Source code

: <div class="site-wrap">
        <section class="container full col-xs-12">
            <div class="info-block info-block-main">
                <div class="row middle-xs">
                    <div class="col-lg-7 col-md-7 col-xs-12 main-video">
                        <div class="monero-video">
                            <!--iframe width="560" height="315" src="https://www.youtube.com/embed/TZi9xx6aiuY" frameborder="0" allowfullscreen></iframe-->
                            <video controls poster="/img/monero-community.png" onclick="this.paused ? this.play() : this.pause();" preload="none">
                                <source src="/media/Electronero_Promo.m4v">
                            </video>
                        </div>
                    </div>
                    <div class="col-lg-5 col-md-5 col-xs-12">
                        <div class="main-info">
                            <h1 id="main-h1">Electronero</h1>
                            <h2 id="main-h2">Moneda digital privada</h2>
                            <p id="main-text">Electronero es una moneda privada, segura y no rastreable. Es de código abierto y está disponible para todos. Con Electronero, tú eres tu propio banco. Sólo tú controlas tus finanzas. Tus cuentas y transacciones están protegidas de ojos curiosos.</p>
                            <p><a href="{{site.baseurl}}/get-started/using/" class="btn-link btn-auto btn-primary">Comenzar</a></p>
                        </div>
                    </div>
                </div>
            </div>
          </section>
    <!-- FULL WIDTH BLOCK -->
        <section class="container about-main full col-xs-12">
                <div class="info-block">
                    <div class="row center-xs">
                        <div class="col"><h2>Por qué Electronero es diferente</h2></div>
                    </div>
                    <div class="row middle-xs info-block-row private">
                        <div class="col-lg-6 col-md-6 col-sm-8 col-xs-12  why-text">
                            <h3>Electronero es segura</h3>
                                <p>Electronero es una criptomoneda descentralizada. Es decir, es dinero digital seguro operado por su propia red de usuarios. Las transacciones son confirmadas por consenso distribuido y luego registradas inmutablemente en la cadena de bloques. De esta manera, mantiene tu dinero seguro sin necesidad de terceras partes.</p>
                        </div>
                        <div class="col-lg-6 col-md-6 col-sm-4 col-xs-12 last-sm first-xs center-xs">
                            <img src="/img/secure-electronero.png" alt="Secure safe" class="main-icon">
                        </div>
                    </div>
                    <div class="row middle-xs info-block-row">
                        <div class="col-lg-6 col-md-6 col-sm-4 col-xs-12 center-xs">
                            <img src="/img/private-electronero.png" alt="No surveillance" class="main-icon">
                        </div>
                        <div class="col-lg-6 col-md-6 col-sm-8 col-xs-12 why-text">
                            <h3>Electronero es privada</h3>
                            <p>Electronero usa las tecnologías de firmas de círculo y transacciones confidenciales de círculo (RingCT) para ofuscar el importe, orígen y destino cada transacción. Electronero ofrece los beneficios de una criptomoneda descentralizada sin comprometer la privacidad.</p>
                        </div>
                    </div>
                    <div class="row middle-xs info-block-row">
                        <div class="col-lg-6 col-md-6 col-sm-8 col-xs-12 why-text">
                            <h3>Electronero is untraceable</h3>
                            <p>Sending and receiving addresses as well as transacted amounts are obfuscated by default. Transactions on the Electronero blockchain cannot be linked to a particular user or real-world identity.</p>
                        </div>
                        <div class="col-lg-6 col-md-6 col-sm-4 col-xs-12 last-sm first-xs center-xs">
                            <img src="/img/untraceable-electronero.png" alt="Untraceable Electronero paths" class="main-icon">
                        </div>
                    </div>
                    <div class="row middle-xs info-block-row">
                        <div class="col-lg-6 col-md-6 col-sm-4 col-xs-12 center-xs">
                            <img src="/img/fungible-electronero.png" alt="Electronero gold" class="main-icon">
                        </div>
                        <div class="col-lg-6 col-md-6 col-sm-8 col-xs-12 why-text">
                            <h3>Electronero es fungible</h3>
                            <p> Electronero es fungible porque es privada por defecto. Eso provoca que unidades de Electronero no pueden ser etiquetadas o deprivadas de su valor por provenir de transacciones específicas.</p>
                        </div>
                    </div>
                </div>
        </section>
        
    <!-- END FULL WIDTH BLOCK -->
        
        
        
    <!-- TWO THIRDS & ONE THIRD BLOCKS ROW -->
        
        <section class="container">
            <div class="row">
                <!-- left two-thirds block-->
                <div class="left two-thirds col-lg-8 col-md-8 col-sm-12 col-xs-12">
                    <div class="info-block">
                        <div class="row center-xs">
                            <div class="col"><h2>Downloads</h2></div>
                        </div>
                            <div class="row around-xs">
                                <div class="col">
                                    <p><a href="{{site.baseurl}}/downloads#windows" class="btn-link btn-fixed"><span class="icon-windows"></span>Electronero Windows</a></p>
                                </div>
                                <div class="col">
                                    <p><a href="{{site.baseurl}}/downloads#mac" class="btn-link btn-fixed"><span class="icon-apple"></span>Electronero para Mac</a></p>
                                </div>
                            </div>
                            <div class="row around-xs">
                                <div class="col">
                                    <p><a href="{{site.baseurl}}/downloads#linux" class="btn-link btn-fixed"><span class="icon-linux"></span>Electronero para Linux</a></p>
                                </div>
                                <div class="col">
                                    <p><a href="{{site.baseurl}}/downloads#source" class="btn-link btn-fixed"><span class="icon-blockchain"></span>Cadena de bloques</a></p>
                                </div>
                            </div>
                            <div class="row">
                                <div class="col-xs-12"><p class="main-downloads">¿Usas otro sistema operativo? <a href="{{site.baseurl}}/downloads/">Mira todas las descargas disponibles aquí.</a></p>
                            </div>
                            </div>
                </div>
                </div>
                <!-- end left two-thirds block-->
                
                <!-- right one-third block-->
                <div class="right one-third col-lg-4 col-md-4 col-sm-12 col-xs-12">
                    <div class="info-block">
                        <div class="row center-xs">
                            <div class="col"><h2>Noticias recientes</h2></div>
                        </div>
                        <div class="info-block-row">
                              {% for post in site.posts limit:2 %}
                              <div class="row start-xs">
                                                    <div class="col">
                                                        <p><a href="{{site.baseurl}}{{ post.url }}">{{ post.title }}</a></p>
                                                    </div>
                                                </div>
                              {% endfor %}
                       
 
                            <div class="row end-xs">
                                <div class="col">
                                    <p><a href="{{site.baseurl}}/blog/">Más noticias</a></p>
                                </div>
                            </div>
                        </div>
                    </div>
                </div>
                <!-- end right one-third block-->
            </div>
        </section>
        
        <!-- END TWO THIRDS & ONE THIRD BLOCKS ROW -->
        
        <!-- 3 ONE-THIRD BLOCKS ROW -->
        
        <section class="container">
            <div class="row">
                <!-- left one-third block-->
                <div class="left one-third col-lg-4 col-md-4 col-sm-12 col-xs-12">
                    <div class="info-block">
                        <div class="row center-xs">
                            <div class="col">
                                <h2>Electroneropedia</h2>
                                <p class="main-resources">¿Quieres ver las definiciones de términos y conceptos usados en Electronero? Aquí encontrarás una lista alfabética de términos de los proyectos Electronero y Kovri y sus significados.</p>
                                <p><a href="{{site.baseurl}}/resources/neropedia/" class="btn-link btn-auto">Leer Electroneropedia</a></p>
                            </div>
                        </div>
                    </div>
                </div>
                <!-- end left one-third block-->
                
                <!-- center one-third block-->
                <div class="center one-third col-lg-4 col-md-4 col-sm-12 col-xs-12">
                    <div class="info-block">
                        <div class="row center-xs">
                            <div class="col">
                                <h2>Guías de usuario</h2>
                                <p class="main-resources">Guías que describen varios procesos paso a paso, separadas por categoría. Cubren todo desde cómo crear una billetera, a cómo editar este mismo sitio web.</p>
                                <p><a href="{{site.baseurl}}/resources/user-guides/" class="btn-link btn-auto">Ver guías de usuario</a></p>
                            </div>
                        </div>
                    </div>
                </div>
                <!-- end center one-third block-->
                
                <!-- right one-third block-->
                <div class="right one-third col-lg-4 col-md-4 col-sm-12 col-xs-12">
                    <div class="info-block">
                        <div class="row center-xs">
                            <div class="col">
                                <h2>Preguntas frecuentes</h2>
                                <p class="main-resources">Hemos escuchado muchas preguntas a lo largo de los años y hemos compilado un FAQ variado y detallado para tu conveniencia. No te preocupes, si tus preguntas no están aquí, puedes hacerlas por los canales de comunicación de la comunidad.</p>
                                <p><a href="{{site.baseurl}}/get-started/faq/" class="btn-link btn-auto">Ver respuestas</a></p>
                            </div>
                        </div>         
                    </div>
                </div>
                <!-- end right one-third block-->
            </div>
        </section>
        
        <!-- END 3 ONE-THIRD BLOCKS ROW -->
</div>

= = = = =

Work instructions:
For every line above that has "container" in it, copy the line.

Output below:
        <section class="container full col-xs-12">
        <section class="container about-main full col-xs-12">
        <section class="container">
        <section class="container">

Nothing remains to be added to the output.